Wix, Shopify & Co. vs. individuelle Website:
Was wirklich zu eurem Unternehmen passt.
Die Frage, die uns Interessenten fast immer zuerst stellen, ist die falsche Frage. Nicht: „Ist ein Baukasten oder eine individuelle Website besser?", sondern: „Was passt zu unserer aktuellen und geplanten Größe?" Wer sich diese zweite Frage ehrlich stellt, trifft eine bessere Entscheidung – in beide Richtungen.
Wir sagen das offen, obwohl wir Websites individuell entwickeln: Ein Baukasten wie Wix, Shopify, Jimdo oder Squarespace ist für sehr viele Unternehmen der ehrlich richtige Start. Ihr bekommt in wenigen Tagen eine funktionierende Website oder einen Shop, ohne Entwicklerteam, ohne monatelange Konzeptionsphase und vor allem ohne technisches Risiko. Design, Hosting, Zahlungsanbindung und Sicherheitsupdates kommen aus einer Hand, zu einer planbaren monatlichen Gebühr statt einem fünfstelligen Projektbudget. Für eine schlanke Visitenkarten-Seite, ein sehr begrenztes Budget oder ein neues Geschäftsmodell, das ihr erst testen wollt, ist das oft die vernünftigste Entscheidung, die man treffen kann.
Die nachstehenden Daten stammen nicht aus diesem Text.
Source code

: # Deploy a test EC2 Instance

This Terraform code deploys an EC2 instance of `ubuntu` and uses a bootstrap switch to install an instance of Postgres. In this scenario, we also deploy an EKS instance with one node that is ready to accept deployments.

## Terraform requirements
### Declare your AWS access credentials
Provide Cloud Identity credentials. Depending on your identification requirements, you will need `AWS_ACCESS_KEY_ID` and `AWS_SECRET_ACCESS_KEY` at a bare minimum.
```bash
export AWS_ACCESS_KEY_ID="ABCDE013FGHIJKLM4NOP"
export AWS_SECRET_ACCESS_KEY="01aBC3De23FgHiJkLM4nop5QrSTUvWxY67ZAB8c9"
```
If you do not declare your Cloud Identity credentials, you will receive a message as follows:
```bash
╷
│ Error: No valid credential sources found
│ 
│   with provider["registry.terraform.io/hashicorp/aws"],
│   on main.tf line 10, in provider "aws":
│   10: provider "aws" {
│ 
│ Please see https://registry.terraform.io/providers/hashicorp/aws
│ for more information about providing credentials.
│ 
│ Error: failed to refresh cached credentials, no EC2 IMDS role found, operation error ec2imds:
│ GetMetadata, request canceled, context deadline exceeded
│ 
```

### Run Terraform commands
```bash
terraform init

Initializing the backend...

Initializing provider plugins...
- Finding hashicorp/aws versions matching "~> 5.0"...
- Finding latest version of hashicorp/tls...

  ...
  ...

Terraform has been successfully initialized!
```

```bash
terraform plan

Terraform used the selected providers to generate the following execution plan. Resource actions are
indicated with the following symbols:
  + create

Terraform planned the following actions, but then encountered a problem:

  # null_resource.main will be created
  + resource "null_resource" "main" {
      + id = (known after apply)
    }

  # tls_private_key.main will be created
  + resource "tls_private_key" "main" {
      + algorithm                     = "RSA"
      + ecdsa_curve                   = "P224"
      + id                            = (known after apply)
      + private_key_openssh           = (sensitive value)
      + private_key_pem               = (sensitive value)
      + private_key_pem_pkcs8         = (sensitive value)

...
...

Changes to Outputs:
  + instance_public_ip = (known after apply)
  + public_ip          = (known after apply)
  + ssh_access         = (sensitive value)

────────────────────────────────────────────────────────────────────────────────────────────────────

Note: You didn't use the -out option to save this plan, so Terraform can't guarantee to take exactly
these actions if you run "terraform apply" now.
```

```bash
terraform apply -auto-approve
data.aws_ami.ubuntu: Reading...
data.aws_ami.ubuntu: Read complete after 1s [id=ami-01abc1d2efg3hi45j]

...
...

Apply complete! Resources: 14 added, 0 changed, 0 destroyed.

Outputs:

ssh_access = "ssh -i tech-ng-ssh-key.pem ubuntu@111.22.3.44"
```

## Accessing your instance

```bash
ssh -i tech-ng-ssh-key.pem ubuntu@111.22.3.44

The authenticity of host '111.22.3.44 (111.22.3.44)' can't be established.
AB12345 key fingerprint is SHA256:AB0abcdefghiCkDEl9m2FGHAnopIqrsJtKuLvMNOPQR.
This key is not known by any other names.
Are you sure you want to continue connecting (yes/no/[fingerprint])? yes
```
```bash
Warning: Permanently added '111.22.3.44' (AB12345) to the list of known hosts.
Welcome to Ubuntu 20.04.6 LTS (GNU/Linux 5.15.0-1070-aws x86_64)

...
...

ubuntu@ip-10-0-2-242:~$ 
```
Das Problem entsteht selten am ersten Tag. Es entsteht meistens im zweiten oder dritten Jahr – genau dann, wenn das Unternehmen wächst und die Website eigentlich mitwachsen sollte. Baukästen sind für den breiten Massenmarkt gebaut, nicht für eure spezifische Wachstumskurve. Das zeigt sich an mehreren Stellen gleichzeitig, sobald ihr über die Basisnutzung hinauswachst.
Der Baukasten
Schnell, günstig, startklar
Fertige Vorlagen, Hosting, Zahlungsanbindung und Sicherheitsupdates aus einer Hand. Ihr seid in Tagen online, das Budget bleibt planbar, niemand muss sich um Server kümmern.
Individuelle Entwicklung
Volle Kontrolle, mehr Verantwortung
Jede Zeile Code, jede URL-Struktur, jedes Ladezeit-Detail liegt in eurer Hand. Das schafft Freiheit – aber auch echten Planungsaufwand von Anfang an.
SEO-Kontrolle
Wo Baukästen an Grenzen stoßen
Eingeschränkter Zugriff auf URL-Struktur, technische Optimierung und strukturierte Daten. Für eine Landingpage reicht das. Für einen wachsenden Shop wird es irgendwann eng.
Integrationen & Prozesse
ERP, Warenwirtschaft, Individualität
Sobald Warenwirtschaft, individuelle Preislogiken oder besondere Bestellprozesse ins Spiel kommen, stoßen Standard-Schnittstellen an ihre Grenzen.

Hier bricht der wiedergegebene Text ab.